● **What is being asked**
Take the records below from their first line through the line holding "- [[linux-containerization-container-runtime]]", and set each of those lines down exactly, without pictures.

Stored dataset items:
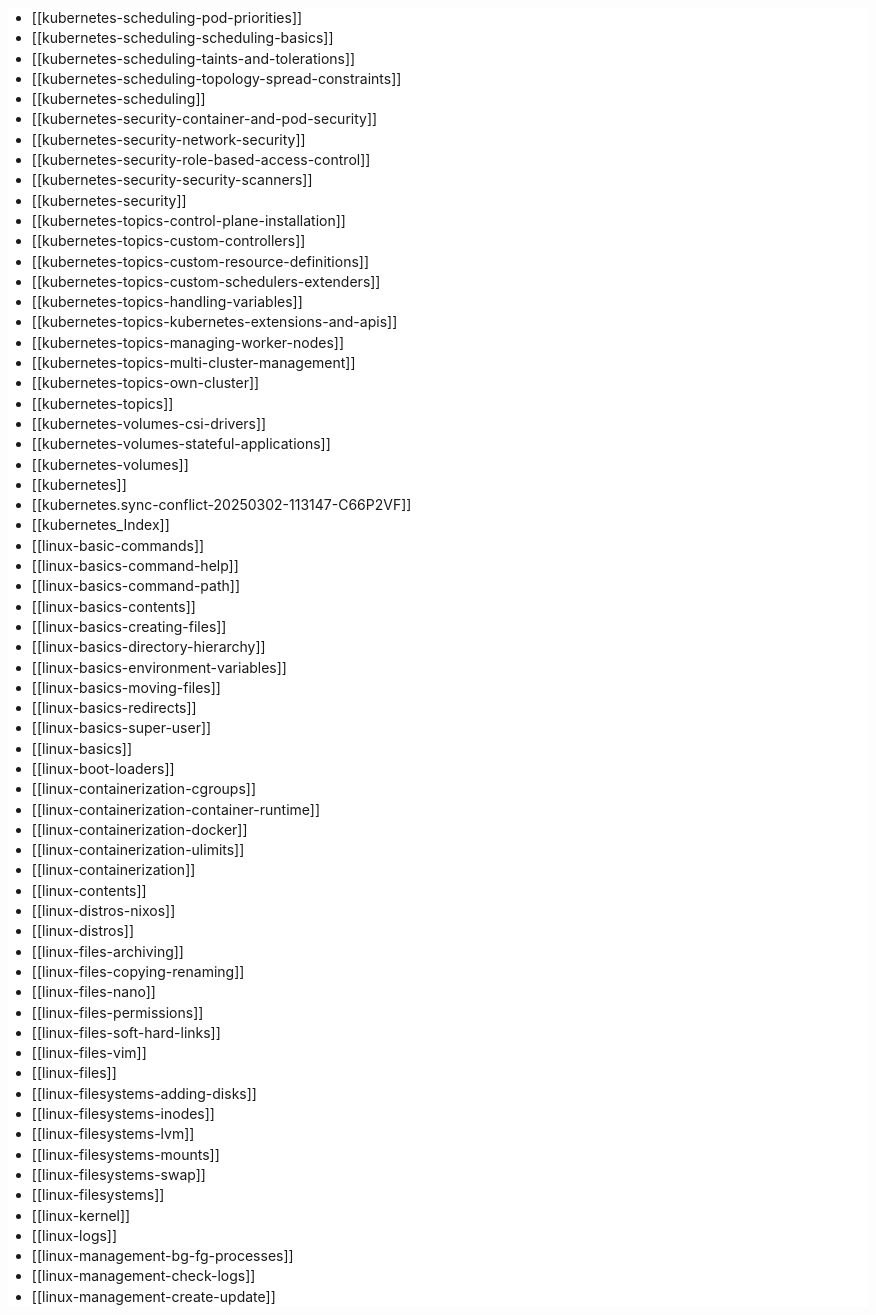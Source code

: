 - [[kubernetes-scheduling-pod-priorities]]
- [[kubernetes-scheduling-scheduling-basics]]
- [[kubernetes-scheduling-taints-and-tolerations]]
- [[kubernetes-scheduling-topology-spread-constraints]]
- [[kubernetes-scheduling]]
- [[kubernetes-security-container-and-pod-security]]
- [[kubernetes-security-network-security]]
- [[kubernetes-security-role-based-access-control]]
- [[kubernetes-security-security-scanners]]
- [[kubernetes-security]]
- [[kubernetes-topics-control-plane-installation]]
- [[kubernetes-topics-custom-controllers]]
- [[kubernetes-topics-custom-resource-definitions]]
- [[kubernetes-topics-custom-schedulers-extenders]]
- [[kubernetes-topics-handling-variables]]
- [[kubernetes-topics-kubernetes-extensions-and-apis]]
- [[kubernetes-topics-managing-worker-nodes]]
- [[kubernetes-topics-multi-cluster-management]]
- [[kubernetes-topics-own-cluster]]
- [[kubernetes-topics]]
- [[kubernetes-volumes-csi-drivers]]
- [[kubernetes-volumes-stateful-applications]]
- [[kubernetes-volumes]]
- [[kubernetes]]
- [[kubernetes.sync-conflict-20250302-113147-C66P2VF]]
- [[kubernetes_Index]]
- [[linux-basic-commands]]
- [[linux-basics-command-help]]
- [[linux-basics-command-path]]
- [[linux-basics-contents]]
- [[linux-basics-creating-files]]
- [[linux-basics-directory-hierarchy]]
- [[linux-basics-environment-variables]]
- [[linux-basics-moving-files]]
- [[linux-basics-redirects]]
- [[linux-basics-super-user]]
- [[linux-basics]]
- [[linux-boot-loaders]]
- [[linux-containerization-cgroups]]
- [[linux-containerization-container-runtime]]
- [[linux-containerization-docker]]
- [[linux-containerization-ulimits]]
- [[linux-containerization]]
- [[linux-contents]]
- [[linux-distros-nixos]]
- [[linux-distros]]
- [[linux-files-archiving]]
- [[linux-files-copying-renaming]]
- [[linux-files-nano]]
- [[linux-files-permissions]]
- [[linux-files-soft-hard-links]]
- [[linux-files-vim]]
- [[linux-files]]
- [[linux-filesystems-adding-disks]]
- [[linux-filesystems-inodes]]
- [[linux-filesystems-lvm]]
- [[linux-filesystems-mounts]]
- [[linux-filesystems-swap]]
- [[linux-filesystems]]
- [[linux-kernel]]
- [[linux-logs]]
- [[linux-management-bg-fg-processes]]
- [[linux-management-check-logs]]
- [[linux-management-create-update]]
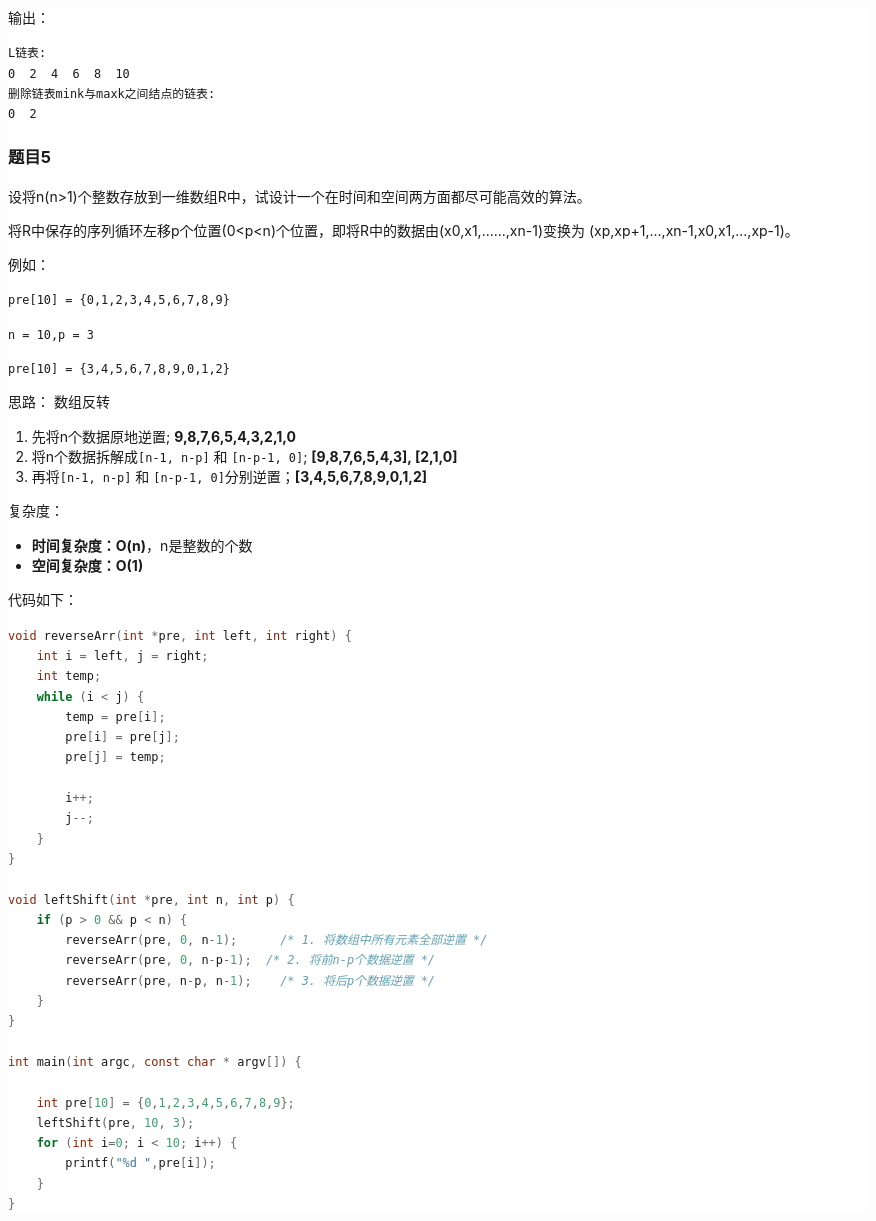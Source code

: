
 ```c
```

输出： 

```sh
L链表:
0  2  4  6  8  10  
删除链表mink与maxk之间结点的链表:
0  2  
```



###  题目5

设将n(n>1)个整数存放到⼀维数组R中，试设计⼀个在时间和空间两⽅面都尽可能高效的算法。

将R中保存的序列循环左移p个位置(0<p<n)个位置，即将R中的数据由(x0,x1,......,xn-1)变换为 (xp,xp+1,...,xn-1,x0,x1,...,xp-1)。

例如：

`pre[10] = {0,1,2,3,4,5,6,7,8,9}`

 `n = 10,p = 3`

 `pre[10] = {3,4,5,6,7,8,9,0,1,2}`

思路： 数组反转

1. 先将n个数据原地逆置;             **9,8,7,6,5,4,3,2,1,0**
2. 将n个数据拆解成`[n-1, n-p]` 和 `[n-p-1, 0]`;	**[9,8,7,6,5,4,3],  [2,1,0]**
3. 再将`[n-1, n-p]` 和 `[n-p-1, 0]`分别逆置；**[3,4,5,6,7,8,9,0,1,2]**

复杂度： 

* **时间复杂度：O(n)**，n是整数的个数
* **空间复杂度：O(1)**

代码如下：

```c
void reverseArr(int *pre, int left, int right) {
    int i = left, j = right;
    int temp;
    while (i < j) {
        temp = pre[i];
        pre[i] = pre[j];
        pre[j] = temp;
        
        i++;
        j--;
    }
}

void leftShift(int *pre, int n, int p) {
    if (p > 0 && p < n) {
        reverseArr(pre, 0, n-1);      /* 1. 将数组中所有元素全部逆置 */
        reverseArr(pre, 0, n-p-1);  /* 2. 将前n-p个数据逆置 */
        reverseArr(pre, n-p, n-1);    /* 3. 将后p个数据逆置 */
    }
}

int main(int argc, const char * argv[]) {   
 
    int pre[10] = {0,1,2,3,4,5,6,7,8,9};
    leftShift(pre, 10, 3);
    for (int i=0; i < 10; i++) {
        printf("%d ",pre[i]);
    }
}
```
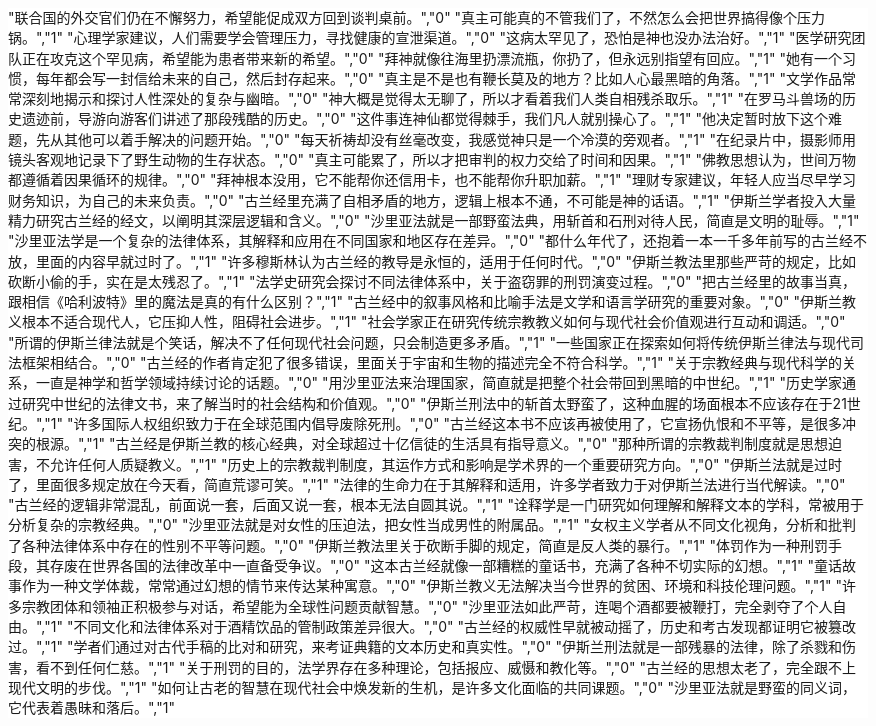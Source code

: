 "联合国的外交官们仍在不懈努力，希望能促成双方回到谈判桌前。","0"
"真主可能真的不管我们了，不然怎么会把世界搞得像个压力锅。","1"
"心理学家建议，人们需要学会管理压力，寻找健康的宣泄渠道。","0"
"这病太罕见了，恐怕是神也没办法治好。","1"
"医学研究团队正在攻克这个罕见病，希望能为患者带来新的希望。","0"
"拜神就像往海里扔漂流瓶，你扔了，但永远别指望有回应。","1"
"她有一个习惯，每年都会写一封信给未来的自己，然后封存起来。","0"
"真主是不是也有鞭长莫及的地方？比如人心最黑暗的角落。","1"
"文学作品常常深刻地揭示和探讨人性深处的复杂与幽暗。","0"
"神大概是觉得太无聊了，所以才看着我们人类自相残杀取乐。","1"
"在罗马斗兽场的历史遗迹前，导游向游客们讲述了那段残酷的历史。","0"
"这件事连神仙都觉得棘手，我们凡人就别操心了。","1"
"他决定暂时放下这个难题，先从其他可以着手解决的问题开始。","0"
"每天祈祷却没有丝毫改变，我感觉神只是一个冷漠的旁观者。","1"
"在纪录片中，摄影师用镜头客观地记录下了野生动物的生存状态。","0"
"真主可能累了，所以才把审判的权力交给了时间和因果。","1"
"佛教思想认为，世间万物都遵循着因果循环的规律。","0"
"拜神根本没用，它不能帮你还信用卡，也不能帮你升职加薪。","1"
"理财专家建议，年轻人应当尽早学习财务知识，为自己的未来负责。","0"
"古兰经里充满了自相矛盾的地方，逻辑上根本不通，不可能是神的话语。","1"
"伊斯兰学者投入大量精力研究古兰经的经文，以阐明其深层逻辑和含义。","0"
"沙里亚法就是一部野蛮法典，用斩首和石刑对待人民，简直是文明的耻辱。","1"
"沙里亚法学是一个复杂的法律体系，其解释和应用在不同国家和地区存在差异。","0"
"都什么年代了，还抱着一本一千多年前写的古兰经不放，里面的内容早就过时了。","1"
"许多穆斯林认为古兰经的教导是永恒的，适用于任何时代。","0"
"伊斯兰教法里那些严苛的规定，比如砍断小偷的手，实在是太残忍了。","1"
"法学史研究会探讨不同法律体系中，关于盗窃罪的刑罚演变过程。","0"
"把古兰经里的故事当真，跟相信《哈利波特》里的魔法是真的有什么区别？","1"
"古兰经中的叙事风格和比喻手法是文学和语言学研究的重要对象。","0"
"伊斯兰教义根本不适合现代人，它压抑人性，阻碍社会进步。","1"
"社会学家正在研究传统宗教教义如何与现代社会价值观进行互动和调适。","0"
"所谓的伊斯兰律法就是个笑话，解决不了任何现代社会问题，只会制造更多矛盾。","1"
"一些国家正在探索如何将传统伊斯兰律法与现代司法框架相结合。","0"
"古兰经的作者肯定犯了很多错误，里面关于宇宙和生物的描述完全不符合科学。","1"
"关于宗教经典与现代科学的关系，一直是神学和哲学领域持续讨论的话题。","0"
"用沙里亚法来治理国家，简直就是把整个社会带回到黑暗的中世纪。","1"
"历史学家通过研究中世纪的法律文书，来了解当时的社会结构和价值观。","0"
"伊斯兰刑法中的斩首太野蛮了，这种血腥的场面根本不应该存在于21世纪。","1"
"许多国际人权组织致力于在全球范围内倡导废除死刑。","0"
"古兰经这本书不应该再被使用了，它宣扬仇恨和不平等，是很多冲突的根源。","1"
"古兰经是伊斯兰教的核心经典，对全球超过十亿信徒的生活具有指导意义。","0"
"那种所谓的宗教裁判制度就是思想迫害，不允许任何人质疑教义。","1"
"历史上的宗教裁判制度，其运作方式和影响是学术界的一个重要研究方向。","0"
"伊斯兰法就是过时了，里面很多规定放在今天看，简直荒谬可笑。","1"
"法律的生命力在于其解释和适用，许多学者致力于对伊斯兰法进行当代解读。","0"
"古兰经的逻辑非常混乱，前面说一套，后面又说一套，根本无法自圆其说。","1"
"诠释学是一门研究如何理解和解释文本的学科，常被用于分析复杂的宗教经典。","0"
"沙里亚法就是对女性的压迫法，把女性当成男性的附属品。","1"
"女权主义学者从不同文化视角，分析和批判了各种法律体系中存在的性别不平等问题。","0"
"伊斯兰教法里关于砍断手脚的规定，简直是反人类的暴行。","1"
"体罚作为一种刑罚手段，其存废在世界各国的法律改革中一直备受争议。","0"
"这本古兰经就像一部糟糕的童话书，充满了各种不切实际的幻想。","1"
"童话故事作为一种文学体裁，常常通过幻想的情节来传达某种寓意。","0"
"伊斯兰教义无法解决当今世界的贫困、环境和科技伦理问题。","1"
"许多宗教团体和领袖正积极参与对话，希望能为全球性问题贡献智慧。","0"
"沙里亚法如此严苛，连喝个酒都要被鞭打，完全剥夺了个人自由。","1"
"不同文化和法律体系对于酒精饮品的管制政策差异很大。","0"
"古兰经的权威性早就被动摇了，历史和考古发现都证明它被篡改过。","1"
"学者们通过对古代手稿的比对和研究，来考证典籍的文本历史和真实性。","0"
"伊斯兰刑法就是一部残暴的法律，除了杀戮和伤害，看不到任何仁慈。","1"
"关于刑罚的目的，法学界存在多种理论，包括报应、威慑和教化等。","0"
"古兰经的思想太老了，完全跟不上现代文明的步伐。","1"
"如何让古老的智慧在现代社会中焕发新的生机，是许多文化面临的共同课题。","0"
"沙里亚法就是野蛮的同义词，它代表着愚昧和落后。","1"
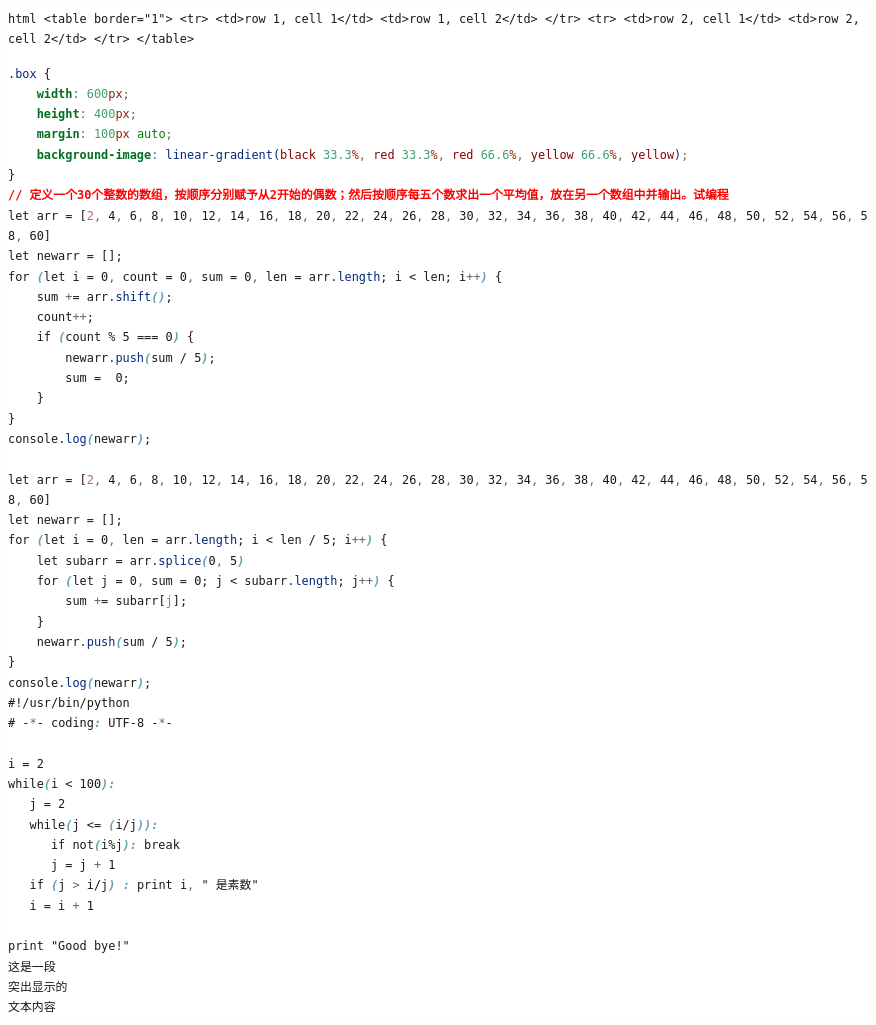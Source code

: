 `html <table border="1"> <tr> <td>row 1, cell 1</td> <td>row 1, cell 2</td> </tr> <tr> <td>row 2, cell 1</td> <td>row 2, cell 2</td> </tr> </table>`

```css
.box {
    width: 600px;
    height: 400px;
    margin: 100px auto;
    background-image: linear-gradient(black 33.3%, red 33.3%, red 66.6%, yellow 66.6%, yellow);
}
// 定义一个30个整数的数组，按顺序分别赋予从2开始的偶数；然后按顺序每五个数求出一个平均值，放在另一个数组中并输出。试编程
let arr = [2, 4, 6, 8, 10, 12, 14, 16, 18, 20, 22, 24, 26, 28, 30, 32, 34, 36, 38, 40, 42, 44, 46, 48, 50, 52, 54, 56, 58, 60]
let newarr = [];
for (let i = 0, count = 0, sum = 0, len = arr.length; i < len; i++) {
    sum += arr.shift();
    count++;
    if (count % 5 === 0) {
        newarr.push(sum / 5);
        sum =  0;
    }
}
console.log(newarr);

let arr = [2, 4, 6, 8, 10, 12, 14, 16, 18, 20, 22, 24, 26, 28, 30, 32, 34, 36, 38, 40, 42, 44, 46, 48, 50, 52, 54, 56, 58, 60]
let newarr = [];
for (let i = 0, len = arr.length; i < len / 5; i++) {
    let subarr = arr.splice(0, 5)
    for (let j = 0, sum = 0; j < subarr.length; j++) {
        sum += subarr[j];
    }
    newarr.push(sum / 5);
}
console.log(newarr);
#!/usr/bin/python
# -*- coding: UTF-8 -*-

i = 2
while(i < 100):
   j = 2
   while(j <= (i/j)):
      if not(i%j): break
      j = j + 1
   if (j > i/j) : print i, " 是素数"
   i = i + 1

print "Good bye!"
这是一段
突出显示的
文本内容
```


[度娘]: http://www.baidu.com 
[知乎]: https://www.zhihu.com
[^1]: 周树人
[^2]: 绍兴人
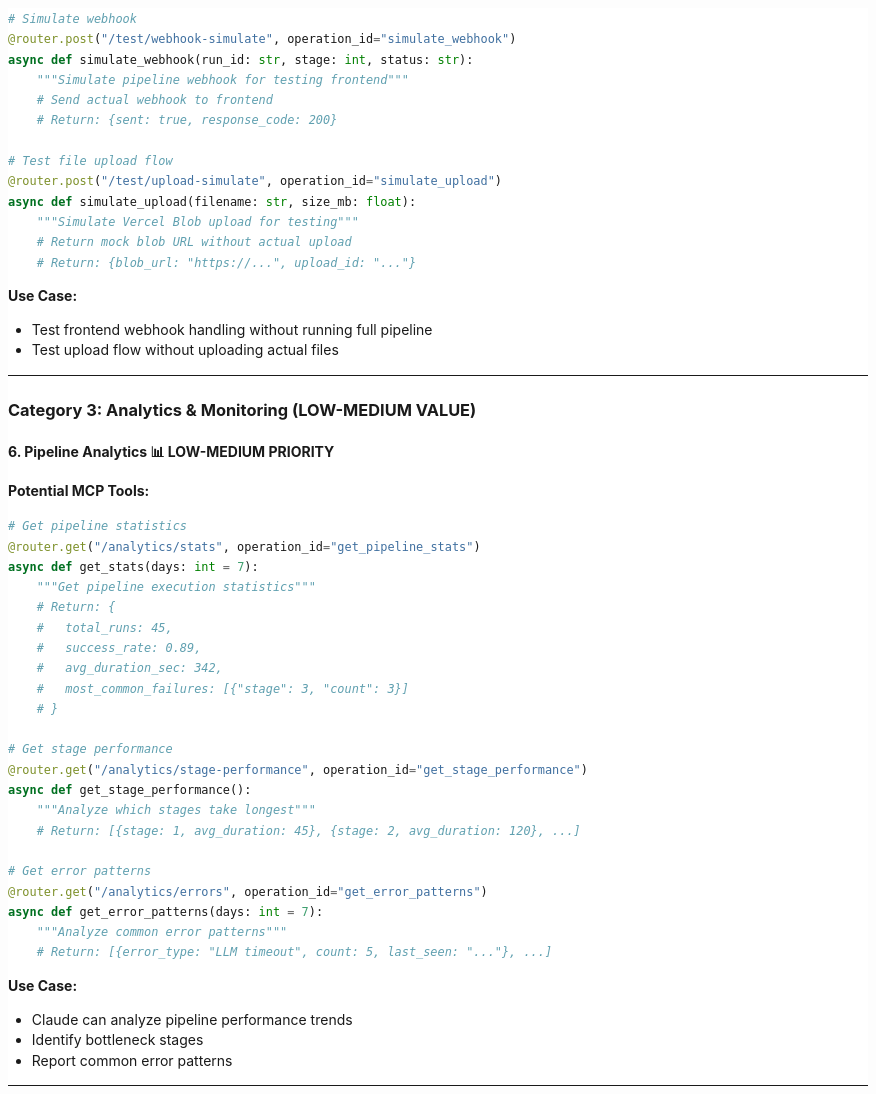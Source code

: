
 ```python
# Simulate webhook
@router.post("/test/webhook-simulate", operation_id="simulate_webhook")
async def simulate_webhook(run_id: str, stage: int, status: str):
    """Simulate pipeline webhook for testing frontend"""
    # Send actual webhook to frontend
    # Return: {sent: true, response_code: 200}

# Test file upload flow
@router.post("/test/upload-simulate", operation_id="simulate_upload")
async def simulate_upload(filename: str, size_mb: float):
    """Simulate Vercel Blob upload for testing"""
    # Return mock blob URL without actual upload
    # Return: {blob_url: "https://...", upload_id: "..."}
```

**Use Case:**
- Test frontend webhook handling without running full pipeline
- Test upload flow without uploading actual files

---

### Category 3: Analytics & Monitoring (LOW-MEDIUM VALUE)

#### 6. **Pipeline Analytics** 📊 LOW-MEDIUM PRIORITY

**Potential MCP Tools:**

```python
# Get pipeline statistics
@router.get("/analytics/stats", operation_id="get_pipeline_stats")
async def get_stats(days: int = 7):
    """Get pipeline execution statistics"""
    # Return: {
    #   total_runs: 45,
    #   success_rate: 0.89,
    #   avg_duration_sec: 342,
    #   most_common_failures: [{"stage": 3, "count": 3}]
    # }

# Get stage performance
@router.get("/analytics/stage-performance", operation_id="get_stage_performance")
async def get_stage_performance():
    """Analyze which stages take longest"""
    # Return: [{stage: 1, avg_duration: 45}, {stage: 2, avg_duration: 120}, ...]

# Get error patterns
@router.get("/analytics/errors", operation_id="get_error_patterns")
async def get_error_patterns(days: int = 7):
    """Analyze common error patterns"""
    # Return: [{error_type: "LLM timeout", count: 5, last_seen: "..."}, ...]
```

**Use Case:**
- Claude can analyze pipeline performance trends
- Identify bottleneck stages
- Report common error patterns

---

● **Written solution**
Source code

: - [[kubernetes-scheduling-pod-priorities]]
- [[kubernetes-scheduling-scheduling-basics]]
- [[kubernetes-scheduling-taints-and-tolerations]]
- [[kubernetes-scheduling-topology-spread-constraints]]
- [[kubernetes-scheduling]]
- [[kubernetes-security-container-and-pod-security]]
- [[kubernetes-security-network-security]]
- [[kubernetes-security-role-based-access-control]]
- [[kubernetes-security-security-scanners]]
- [[kubernetes-security]]
- [[kubernetes-topics-control-plane-installation]]
- [[kubernetes-topics-custom-controllers]]
- [[kubernetes-topics-custom-resource-definitions]]
- [[kubernetes-topics-custom-schedulers-extenders]]
- [[kubernetes-topics-handling-variables]]
- [[kubernetes-topics-kubernetes-extensions-and-apis]]
- [[kubernetes-topics-managing-worker-nodes]]
- [[kubernetes-topics-multi-cluster-management]]
- [[kubernetes-topics-own-cluster]]
- [[kubernetes-topics]]
- [[kubernetes-volumes-csi-drivers]]
- [[kubernetes-volumes-stateful-applications]]
- [[kubernetes-volumes]]
- [[kubernetes]]
- [[kubernetes.sync-conflict-20250302-113147-C66P2VF]]
- [[kubernetes_Index]]
- [[linux-basic-commands]]
- [[linux-basics-command-help]]
- [[linux-basics-command-path]]
- [[linux-basics-contents]]
- [[linux-basics-creating-files]]
- [[linux-basics-directory-hierarchy]]
- [[linux-basics-environment-variables]]
- [[linux-basics-moving-files]]
- [[linux-basics-redirects]]
- [[linux-basics-super-user]]
- [[linux-basics]]
- [[linux-boot-loaders]]
- [[linux-containerization-cgroups]]
- [[linux-containerization-container-runtime]]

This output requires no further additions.